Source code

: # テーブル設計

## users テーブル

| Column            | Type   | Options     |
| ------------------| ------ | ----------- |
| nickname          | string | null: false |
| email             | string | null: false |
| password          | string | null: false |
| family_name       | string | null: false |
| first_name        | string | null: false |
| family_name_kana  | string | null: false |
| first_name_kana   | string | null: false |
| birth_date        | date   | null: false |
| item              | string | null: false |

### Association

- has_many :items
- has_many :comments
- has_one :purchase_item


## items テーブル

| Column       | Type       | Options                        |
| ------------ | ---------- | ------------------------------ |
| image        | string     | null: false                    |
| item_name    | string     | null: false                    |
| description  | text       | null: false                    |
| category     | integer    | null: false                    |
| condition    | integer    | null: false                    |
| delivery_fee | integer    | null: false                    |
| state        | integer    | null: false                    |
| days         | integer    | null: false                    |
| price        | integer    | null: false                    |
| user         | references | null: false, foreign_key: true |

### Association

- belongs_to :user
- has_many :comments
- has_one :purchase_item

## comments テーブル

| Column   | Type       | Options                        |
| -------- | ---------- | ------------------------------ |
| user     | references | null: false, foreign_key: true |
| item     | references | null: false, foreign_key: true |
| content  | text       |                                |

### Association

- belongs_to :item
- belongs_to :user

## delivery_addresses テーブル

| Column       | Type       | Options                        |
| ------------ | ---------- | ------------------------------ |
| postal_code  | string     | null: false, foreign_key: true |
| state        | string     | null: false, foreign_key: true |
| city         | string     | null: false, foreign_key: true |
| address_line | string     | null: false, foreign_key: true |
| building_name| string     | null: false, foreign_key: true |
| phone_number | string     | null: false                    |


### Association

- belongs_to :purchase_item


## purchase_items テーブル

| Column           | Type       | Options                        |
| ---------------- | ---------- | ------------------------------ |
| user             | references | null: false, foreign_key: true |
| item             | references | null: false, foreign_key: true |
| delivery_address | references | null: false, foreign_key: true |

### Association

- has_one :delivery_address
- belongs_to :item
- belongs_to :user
•••
What is needed> Please write out all the data above, exactly as it reads.

Problem solution>
Source code

: # テーブル設計

## users テーブル

| Column            | Type   | Options     |
| ------------------| ------ | ----------- |
| nickname          | string | null: false |
| email             | string | null: false |
| password          | string | null: false |
| family_name       | string | null: false |
| first_name        | string | null: false |
| family_name_kana  | string | null: false |
| first_name_kana   | string | null: false |
| birth_date        | date   | null: false |
| item              | string | null: false |

### Association

- has_many :items
- has_many :comments
- has_one :purchase_item


## items テーブル

| Column       | Type       | Options                        |
| ------------ | ---------- | ------------------------------ |
| image        | string     | null: false                    |
| item_name    | string     | null: false                    |
| description  | text       | null: false                    |
| category     | integer    | null: false                    |
| condition    | integer    | null: false                    |
| delivery_fee | integer    | null: false                    |
| state        | integer    | null: false                    |
| days         | integer    | null: false                    |
| price        | integer    | null: false                    |
| user         | references | null: false, foreign_key: true |

### Association

- belongs_to :user
- has_many :comments
- has_one :purchase_item

## comments テーブル

| Column   | Type       | Options                        |
| -------- | ---------- | ------------------------------ |
| user     | references | null: false, foreign_key: true |
| item     | references | null: false, foreign_key: true |
| content  | text       |                                |

### Association

- belongs_to :item
- belongs_to :user

## delivery_addresses テーブル

| Column       | Type       | Options                        |
| ------------ | ---------- | ------------------------------ |
| postal_code  | string     | null: false, foreign_key: true |
| state        | string     | null: false, foreign_key: true |
| city         | string     | null: false, foreign_key: true |
| address_line | string     | null: false, foreign_key: true |
| building_name| string     | null: false, foreign_key: true |
| phone_number | string     | null: false                    |


### Association

- belongs_to :purchase_item


## purchase_items テーブル

| Column           | Type       | Options                        |
| ---------------- | ---------- | ------------------------------ |
| user             | references | null: false, foreign_key: true |
| item             | references | null: false, foreign_key: true |
| delivery_address | references | null: false, foreign_key: true |

### Association

- has_one :delivery_address
- belongs_to :item
- belongs_to :user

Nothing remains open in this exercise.